# [WORK TASK]
Report every line of the records beneath this task that holds the string "orrtwo".

Start of DATASET RECORDS

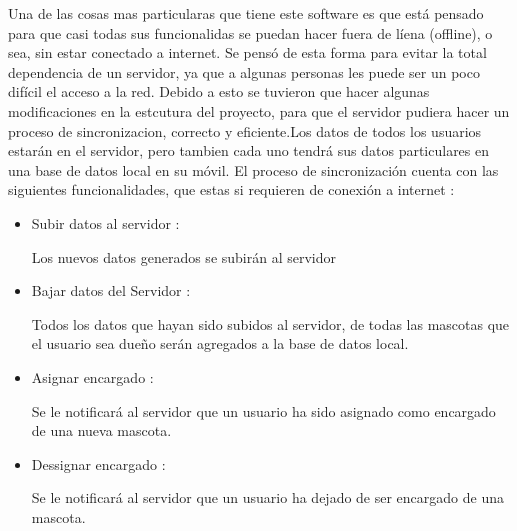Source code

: Una de las cosas mas particularas que tiene este software es que está pensado para que casi todas sus funcionalidas se puedan hacer fuera de líena (offline), o sea, sin estar conectado a internet. Se pensó de esta forma para evitar la total dependencia de un servidor, ya que a algunas personas les puede ser un poco difícil el acceso a la red. Debido a esto se tuvieron que hacer algunas modificaciones en la estcutura del proyecto, para que el servidor pudiera hacer un proceso de sincronizacion, correcto y eficiente.Los datos de todos los usuarios estarán en el servidor, pero tambien cada uno tendrá sus datos particulares en una base de datos local en su móvil. El proceso de sincronización cuenta con las siguientes funcionalidades, que estas si requieren de conexión a internet :
\begin{itemize}
	\item Subir datos al servidor :
	
	Los nuevos datos generados se subirán al servidor
	
	\item Bajar datos del Servidor :
	
	Todos los datos que hayan sido subidos al servidor, de todas las mascotas que el usuario sea dueño serán agregados a la base de datos local. 
	
	\item Asignar encargado :
	
	Se le notificará al servidor que un usuario ha sido asignado como encargado de una nueva mascota.  
	
		\item Dessignar encargado :
	
	Se le notificará al servidor que un usuario ha dejado de ser  encargado de una mascota.  
\end{itemize}

  
 


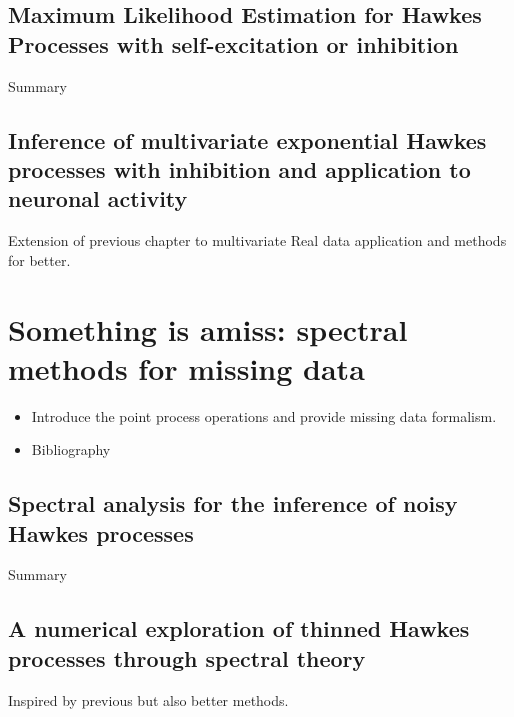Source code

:     \subsection{Maximum Likelihood Estimation for Hawkes Processes with self-excitation or inhibition}
    Summary

    \subsection{Inference of multivariate exponential Hawkes processes with inhibition and application to neuronal activity}
    Extension of previous chapter to multivariate
    Real data application and methods for better.


\section{Something is amiss: spectral methods for missing data}\label{sec:chap0_missing_data}
    \begin{itemize}
        \item Introduce the point process operations and provide missing data formalism. 
        \item Bibliography
    \end{itemize}
    \subsection{Spectral analysis for the inference of noisy Hawkes processes}
    Summary
    
    \subsection{A numerical exploration of thinned Hawkes processes through spectral theory}
    Inspired by previous but also better methods.


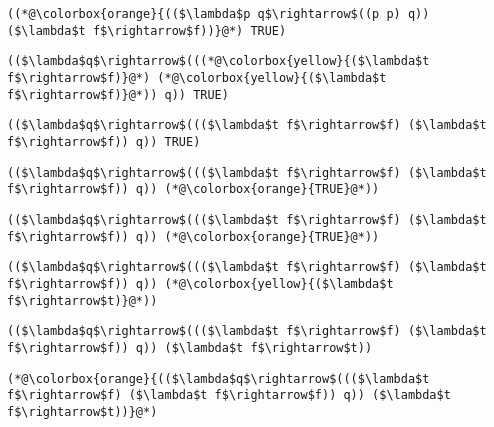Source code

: \documentclass{beamer}
\begin{document}
\begin{frame}[fragile]{\CurrentSection}
\lstset{basicstyle=\ttfamily\small}\lstset{numbers=none}\lstset{language=ML}\begin{lstlisting}
((*@\colorbox{orange}{(($\lambda$p q$\rightarrow$((p p) q)) ($\lambda$t f$\rightarrow$f))}@*) TRUE)
\end{lstlisting}
\pause\lstset{language=ML}\begin{lstlisting}
(($\lambda$q$\rightarrow$(((*@\colorbox{yellow}{($\lambda$t f$\rightarrow$f)}@*) (*@\colorbox{yellow}{($\lambda$t f$\rightarrow$f)}@*)) q)) TRUE)
\end{lstlisting}

\end{frame}

\begin{frame}[fragile]{\CurrentSection}
\lstset{basicstyle=\ttfamily\small}\lstset{numbers=none}\lstset{language=ML}\begin{lstlisting}
(($\lambda$q$\rightarrow$((($\lambda$t f$\rightarrow$f) ($\lambda$t f$\rightarrow$f)) q)) TRUE)
\end{lstlisting}
\pause\lstset{language=ML}\begin{lstlisting}
(($\lambda$q$\rightarrow$((($\lambda$t f$\rightarrow$f) ($\lambda$t f$\rightarrow$f)) q)) (*@\colorbox{orange}{TRUE}@*))
\end{lstlisting}

\end{frame}

\begin{frame}[fragile]{\CurrentSection}
\lstset{basicstyle=\ttfamily\small}\lstset{numbers=none}\lstset{language=ML}\begin{lstlisting}
(($\lambda$q$\rightarrow$((($\lambda$t f$\rightarrow$f) ($\lambda$t f$\rightarrow$f)) q)) (*@\colorbox{orange}{TRUE}@*))
\end{lstlisting}
\pause\lstset{language=ML}\begin{lstlisting}
(($\lambda$q$\rightarrow$((($\lambda$t f$\rightarrow$f) ($\lambda$t f$\rightarrow$f)) q)) (*@\colorbox{yellow}{($\lambda$t f$\rightarrow$t)}@*))
\end{lstlisting}

\end{frame}

\begin{frame}[fragile]{\CurrentSection}
\lstset{basicstyle=\ttfamily\small}\lstset{numbers=none}\lstset{language=ML}\begin{lstlisting}
(($\lambda$q$\rightarrow$((($\lambda$t f$\rightarrow$f) ($\lambda$t f$\rightarrow$f)) q)) ($\lambda$t f$\rightarrow$t))
\end{lstlisting}
\pause\lstset{language=ML}\begin{lstlisting}
(*@\colorbox{orange}{(($\lambda$q$\rightarrow$((($\lambda$t f$\rightarrow$f) ($\lambda$t f$\rightarrow$f)) q)) ($\lambda$t f$\rightarrow$t))}@*)
\end{lstlisting}

\end{frame}
\end{document}
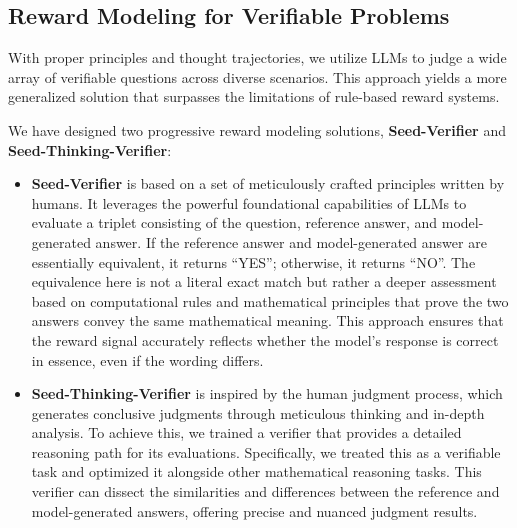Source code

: \subsection{Reward Modeling for Verifiable Problems}
\label{sec: obj_reward_model}


With proper principles and thought trajectories, we utilize LLMs to judge a wide array of verifiable questions across diverse scenarios. This approach yields a more generalized solution that surpasses the limitations of rule-based reward systems.

We have designed two progressive reward modeling solutions, \textbf{Seed-Verifier} and \textbf{Seed-Thinking-Verifier}:
\begin{itemize}
    \item \textbf{Seed-Verifier} is based on a set of meticulously crafted principles written by humans. It leverages the powerful foundational capabilities of LLMs to evaluate a triplet consisting of the question, reference answer, and model-generated answer. If the reference answer and model-generated answer are essentially equivalent, it returns ``YES''; otherwise, it returns ``NO''. The equivalence here is not a literal exact match but rather a deeper assessment based on computational rules and mathematical principles that prove the two answers convey the same mathematical meaning. This approach ensures that the reward signal accurately reflects whether the model's response is correct in essence, even if the wording differs.
    \item \textbf{Seed-Thinking-Verifier} is inspired by the human judgment process, which generates conclusive judgments through meticulous thinking and in-depth analysis. To achieve this, we trained a verifier that provides a detailed reasoning path for its evaluations. Specifically, we treated this as a verifiable task and optimized it alongside other mathematical reasoning tasks. This verifier can dissect the similarities and differences between the reference and model-generated answers, offering precise and nuanced judgment results.
\end{itemize}

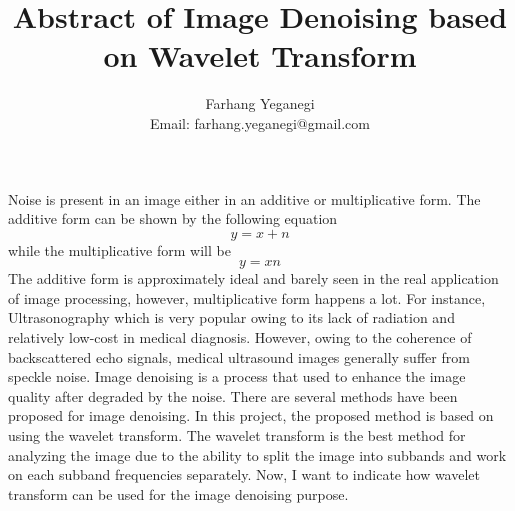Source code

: \documentclass{article}
\title{Abstract of Image Denoising based on Wavelet Transform}
\date{}
\author{Farhang Yeganegi\\Email: farhang.yeganegi@gmail.com}
\begin{document}
\maketitle

Noise is present in an image either in an additive or multiplicative form. The additive form can be shown by the following equation\\
\begin{equation}
y = x + n
\end{equation}
while the multiplicative form will be\\
\begin{equation}
y = xn
\end{equation}
The additive form is approximately ideal and barely seen in the real application of image processing, however, multiplicative form happens a lot. For instance, Ultrasonography which is very popular owing to its lack of radiation and relatively low-cost in medical diagnosis. However, owing to the coherence of backscattered echo signals, medical ultrasound images generally suffer from speckle noise. Image denoising is a process that used to enhance the image quality after degraded by the noise. There are several methods have been proposed for image denoising. In this project, the proposed method is based on using the wavelet transform. The wavelet transform is the best method for analyzing the image due to the ability to split the image into subbands and work on each subband frequencies separately. Now, I want to indicate how wavelet transform can be used for the image denoising purpose.
\end{document}
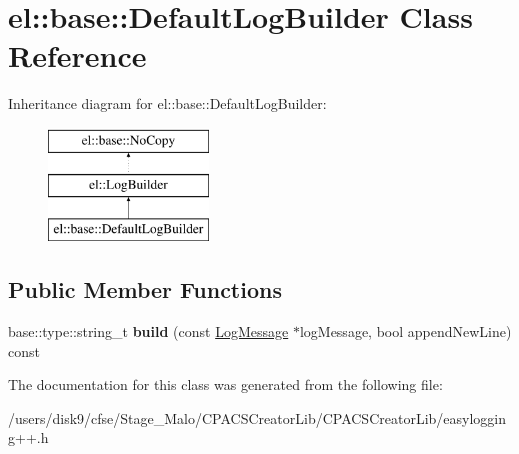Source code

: \hypertarget{classel_1_1base_1_1DefaultLogBuilder}{\section{el\-:\-:base\-:\-:Default\-Log\-Builder Class Reference}
\label{classel_1_1base_1_1DefaultLogBuilder}
}
Inheritance diagram for el\-:\-:base\-:\-:Default\-Log\-Builder\-:\begin{figure}[H]
\begin{center}
\leavevmode
\includegraphics[height=3.000000cm]{classel_1_1base_1_1DefaultLogBuilder}
\end{center}
\end{figure}
\subsection*{Public Member Functions}
\begin{DoxyCompactItemize}
\item 
\hypertarget{classel_1_1base_1_1DefaultLogBuilder_aa8d2f42068115d899ed81de1b0ed360e}{base\-::type\-::string\-\_\-t {\bfseries build} (const \hyperlink{classel_1_1LogMessage}{Log\-Message} $\ast$log\-Message, bool append\-New\-Line) const }\label{classel_1_1base_1_1DefaultLogBuilder_aa8d2f42068115d899ed81de1b0ed360e}

\end{DoxyCompactItemize}


The documentation for this class was generated from the following file\-:\begin{DoxyCompactItemize}
\item 
/users/disk9/cfse/\-Stage\-\_\-\-Malo/\-C\-P\-A\-C\-S\-Creator\-Lib/\-C\-P\-A\-C\-S\-Creator\-Lib/easylogging++.\-h\end{DoxyCompactItemize}
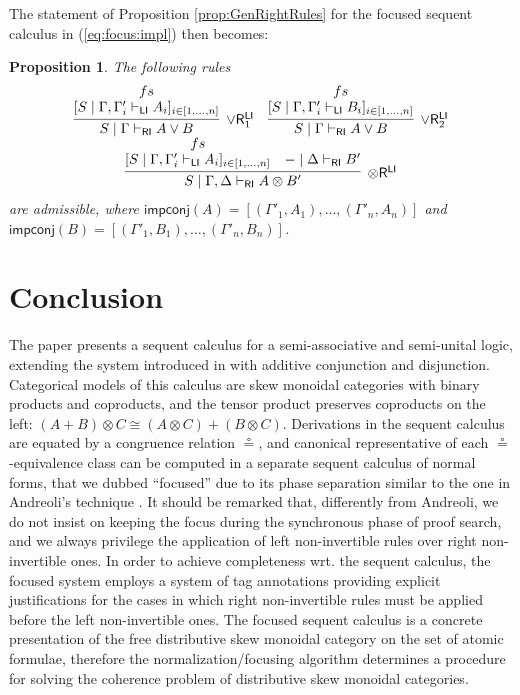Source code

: \documentclass[submission,copyright,creativecommons]{eptcs}
\newtheorem{proposition}[theorem]{Proposition}
\theoremstyle{definition}
\newcommand{\tr}{\otimes \mathsf{R}}
\newcommand{\orrone}{\lor \mathsf{R}_{1}}
\newcommand{\orrtwo}{\lor \mathsf{R}_{2}}
\newcommand{\ot}{\otimes}
\newcommand{\RI}{\mathsf{RI}}
\newcommand{\LI}{\mathsf{LI}}
\newcommand{\impconj}[1]{\mathsf{impconj} (#1)}
\newcommand\niccolo[1]{\mbox{}
{\marginpar{\color{red}NV}}
{\sf\noindent\color{red}#1}}%
\begin{document}
The statement of Proposition \ref{prop:GenRightRules} for the focused sequent calculus in (\ref{eq:focus:impl}) then becomes:
\begin{proposition}\label{prop:GenRightRules:impl}
  The following rules
  \begin{displaymath}
    \begin{array}{c}
      \infer[\orrone^{\LI}]{S \mid \Gamma \vdash_{\RI} A \lor B}{
        \deduce{[S \mid \Gamma , \Gamma'_i \vdash_{\LI} A_i]_{i \in [1 , \dots , n]}}{fs}
      }
      \quad
      \infer[\orrtwo^{\LI}]{S \mid \Gamma \vdash_{\RI} A \lor B}{
        \deduce{[S \mid \Gamma , \Gamma'_i \vdash_{\LI} B_i]_{i \in [1 , \dots , n]}}{fs}
      }
      \\
      \infer[\tr^{\LI}]{S \mid \Gamma , \Delta \vdash_{\RI} A \ot B'}{
        \deduce{[S \mid \Gamma , \Gamma'_i \vdash_{\LI} A_i]_{i \in [1 , \dots , n]}}{fs}
        &
        - \mid \Delta \vdash_{\RI} B'
      }
    \end{array}
  \end{displaymath}
  are admissible, where
  $\impconj{A} = [(\Gamma'_1 , A_1) , \dots , (\Gamma'_n , A_n)]$ and $\impconj{B} = [(\Gamma'_1 , B_1) , \dots , (\Gamma'_n , B_n)]$.
\end{proposition}

\section{Conclusion}
The paper presents a sequent calculus for a semi-associative and semi-unital logic,  extending the system introduced in \cite{uustalu:sequent:2021} with additive conjunction and disjunction. Categorical models of this calculus are skew monoidal categories with binary products and coproducts, and the tensor product preserves coproducts on the left: $(A + B) \ot C \cong (A \ot C) + (B \ot C)$.
Derivations in the sequent calculus are equated by a congruence relation $\circeq$, and canonical representative of each $\circeq$-equivalence class can be computed in a separate sequent calculus of normal forms, that we dubbed ``focused'' due to its phase separation similar to the one in Andreoli's technique \cite{andreoli:logic:1992}.  It should be remarked that, differently from Andreoli, we do not insist on keeping the focus during the synchronous phase of proof search, and we always privilege the application of left non-invertible rules over right non-invertible ones. In order to achieve completeness wrt. the sequent calculus, the focused system employs a system of tag annotations providing explicit justifications for the cases in which right non-invertible rules must be applied before the left non-invertible ones.
The focused sequent calculus is a concrete presentation of the free distributive skew monoidal category on the set of atomic formulae, therefore the normalization/focusing algorithm determines a procedure for solving the coherence problem of distributive skew monoidal categories.
\end{document}
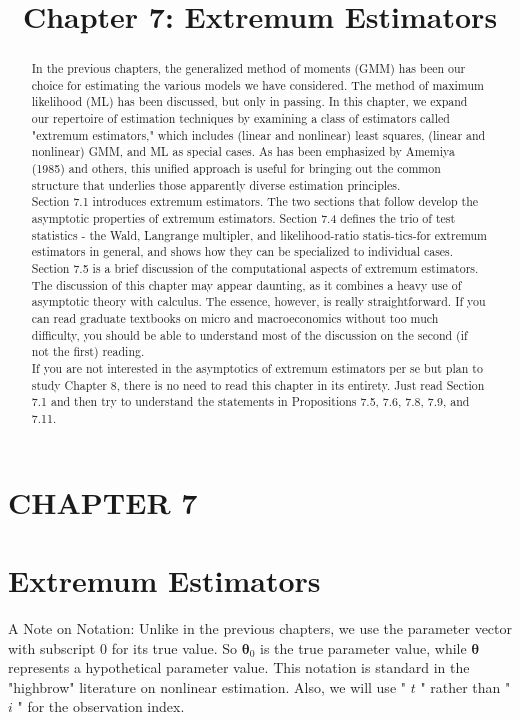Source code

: \documentclass[10pt]{article}
\title{Chapter 7: Extremum Estimators}
\author{}
\date{}
\begin{document}
\maketitle

\section*{CHAPTER 7}
\section*{Extremum Estimators}
\begin{abstract}
In the previous chapters, the generalized method of moments (GMM) has been our choice for estimating the various models we have considered. The method of maximum likelihood (ML) has been discussed, but only in passing. In this chapter, we expand our repertoire of estimation techniques by examining a class of estimators called "extremum estimators," which includes (linear and nonlinear) least squares, (linear and nonlinear) GMM, and ML as special cases. As has been emphasized by Amemiya (1985) and others, this unified approach is useful for bringing out the common structure that underlies those apparently diverse estimation principles.\\
Section 7.1 introduces extremum estimators. The two sections that follow develop the asymptotic properties of extremum estimators. Section 7.4 defines the trio of test statistics - the Wald, Langrange multipler, and likelihood-ratio statis-tics-for extremum estimators in general, and shows how they can be specialized to individual cases. Section 7.5 is a brief discussion of the computational aspects of extremum estimators.\\
The discussion of this chapter may appear daunting, as it combines a heavy use of asymptotic theory with calculus. The essence, however, is really straightforward. If you can read graduate textbooks on micro and macroeconomics without too much difficulty, you should be able to understand most of the discussion on the second (if not the first) reading.\\
If you are not interested in the asymptotics of extremum estimators per se but plan to study Chapter 8, there is no need to read this chapter in its entirety. Just read Section 7.1 and then try to understand the statements in Propositions 7.5, 7.6, 7.8, 7.9, and 7.11.
\end{abstract}

A Note on Notation: Unlike in the previous chapters, we use the parameter vector with subscript 0 for its true value. So $\boldsymbol{\theta}_{0}$ is the true parameter value, while $\boldsymbol{\theta}$ represents a hypothetical parameter value. This notation is standard in the "highbrow" literature on nonlinear estimation. Also, we will use " $t$ " rather than " $i$ " for the observation index.
\end{document}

End of DATASET RECORDS

# [FINISHED EXERCISE]
\newcommand{\orrtwo}{\lor \mathsf{R}_{2}}
      \infer[\orrtwo^{\LI}]{S \mid \Gamma \vdash_{\RI} A \lor B}{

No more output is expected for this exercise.